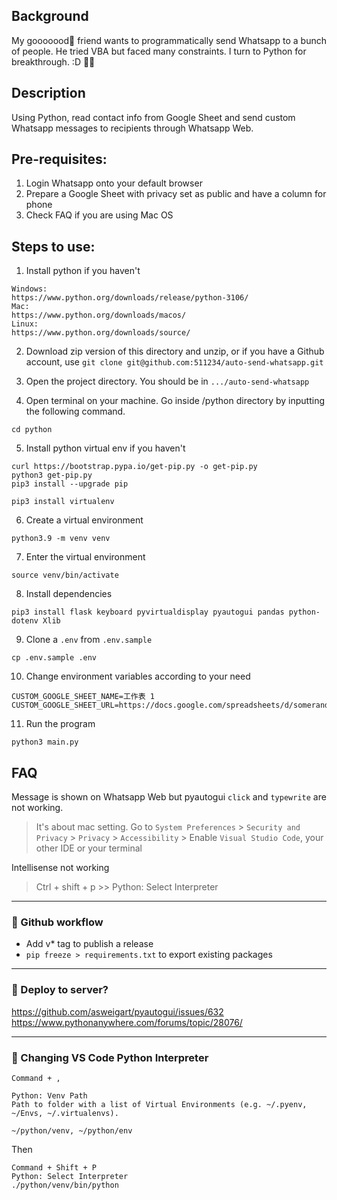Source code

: ## Background

My gooooood🐷 friend wants to programmatically send Whatsapp to a bunch of people. He tried VBA but faced many constraints. I turn to Python for breakthrough. :D 🐷🍄

## Description
Using Python, read contact info from Google Sheet and send custom Whatsapp messages to recipients through Whatsapp Web.

## Pre-requisites:
1. Login Whatsapp onto your default browser
2. Prepare a Google Sheet with privacy set as public and have a column for phone
3. Check FAQ if you are using Mac OS

## Steps to use:

1. Install python if you haven't

```
Windows:
https://www.python.org/downloads/release/python-3106/
Mac:
https://www.python.org/downloads/macos/
Linux:
https://www.python.org/downloads/source/
```

2. Download zip version of this directory and unzip, or if you have a Github account, use `git clone git@github.com:511234/auto-send-whatsapp.git`

3. Open the project directory. You should be in `.../auto-send-whatsapp`

4. Open terminal on your machine. Go inside /python directory by inputting the following command.

```
cd python
```

5. Install python virtual env if you haven't

```
curl https://bootstrap.pypa.io/get-pip.py -o get-pip.py
python3 get-pip.py
pip3 install --upgrade pip

pip3 install virtualenv
```

6. Create a virtual environment
```
python3.9 -m venv venv
```

7. Enter the virtual environment
```
source venv/bin/activate
```

8. Install dependencies
```
pip3 install flask keyboard pyvirtualdisplay pyautogui pandas python-dotenv Xlib
```

9. Clone a `.env` from `.env.sample`
```
cp .env.sample .env
```

10. Change environment variables according to your need
```
CUSTOM_GOOGLE_SHEET_NAME=工作表 1
CUSTOM_GOOGLE_SHEET_URL=https://docs.google.com/spreadsheets/d/somerandomnumberstring/edit#gid=0
```

11. Run the program
```
python3 main.py
```

## FAQ

Message is shown on Whatsapp Web but pyautogui `click` and `typewrite` are not working.

> It's about mac setting. Go to `System Preferences` > `Security and Privacy` > `Privacy` > `Accessibility` > Enable `Visual Studio Code`, your other IDE or your terminal

Intellisense not working
> Ctrl + shift + p >> Python: Select Interpreter

-------------------------

### 🦔 Github workflow

- Add v* tag to publish a release  
- `pip freeze > requirements.txt` to export existing packages  


-------------------------

### 🦔 Deploy to server?  
https://github.com/asweigart/pyautogui/issues/632  
https://www.pythonanywhere.com/forums/topic/28076/  

-------------------------

### 🦔 Changing VS Code Python Interpreter

```
Command + ,

Python: Venv Path
Path to folder with a list of Virtual Environments (e.g. ~/.pyenv, ~/Envs, ~/.virtualenvs).

~/python/venv, ~/python/env
```

Then  

```
Command + Shift + P
Python: Select Interpreter
./python/venv/bin/python
```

• WORK INSTRUCTION
Each entry above should come back word for word, and no picture should come with it.

• RESPONSE FOR THIS EXERCISE
Source code

: ## Background

My gooooood🐷 friend wants to programmatically send Whatsapp to a bunch of people. He tried VBA but faced many constraints. I turn to Python for breakthrough. :D 🐷🍄

## Description
Using Python, read contact info from Google Sheet and send custom Whatsapp messages to recipients through Whatsapp Web.

## Pre-requisites:
1. Login Whatsapp onto your default browser
2. Prepare a Google Sheet with privacy set as public and have a column for phone
3. Check FAQ if you are using Mac OS

## Steps to use:

1. Install python if you haven't

```
Windows:
https://www.python.org/downloads/release/python-3106/
Mac:
https://www.python.org/downloads/macos/
Linux:
https://www.python.org/downloads/source/
```

2. Download zip version of this directory and unzip, or if you have a Github account, use `git clone git@github.com:511234/auto-send-whatsapp.git`

3. Open the project directory. You should be in `.../auto-send-whatsapp`

4. Open terminal on your machine. Go inside /python directory by inputting the following command.

```
cd python
```

5. Install python virtual env if you haven't

```
curl https://bootstrap.pypa.io/get-pip.py -o get-pip.py
python3 get-pip.py
pip3 install --upgrade pip

pip3 install virtualenv
```

6. Create a virtual environment
```
python3.9 -m venv venv
```

7. Enter the virtual environment
```
source venv/bin/activate
```

8. Install dependencies
```
pip3 install flask keyboard pyvirtualdisplay pyautogui pandas python-dotenv Xlib
```

9. Clone a `.env` from `.env.sample`
```
cp .env.sample .env
```

10. Change environment variables according to your need
```
CUSTOM_GOOGLE_SHEET_NAME=工作表 1
CUSTOM_GOOGLE_SHEET_URL=https://docs.google.com/spreadsheets/d/somerandomnumberstring/edit#gid=0
```

11. Run the program
```
python3 main.py
```

## FAQ

Message is shown on Whatsapp Web but pyautogui `click` and `typewrite` are not working.

> It's about mac setting. Go to `System Preferences` > `Security and Privacy` > `Privacy` > `Accessibility` > Enable `Visual Studio Code`, your other IDE or your terminal

Intellisense not working
> Ctrl + shift + p >> Python: Select Interpreter

-------------------------

### 🦔 Github workflow

- Add v* tag to publish a release  
- `pip freeze > requirements.txt` to export existing packages  


-------------------------

### 🦔 Deploy to server?  
https://github.com/asweigart/pyautogui/issues/632  
https://www.pythonanywhere.com/forums/topic/28076/  

-------------------------

### 🦔 Changing VS Code Python Interpreter

```
Command + ,

Python: Venv Path
Path to folder with a list of Virtual Environments (e.g. ~/.pyenv, ~/Envs, ~/.virtualenvs).

~/python/venv, ~/python/env
```

Then  

```
Command + Shift + P
Python: Select Interpreter
./python/venv/bin/python
```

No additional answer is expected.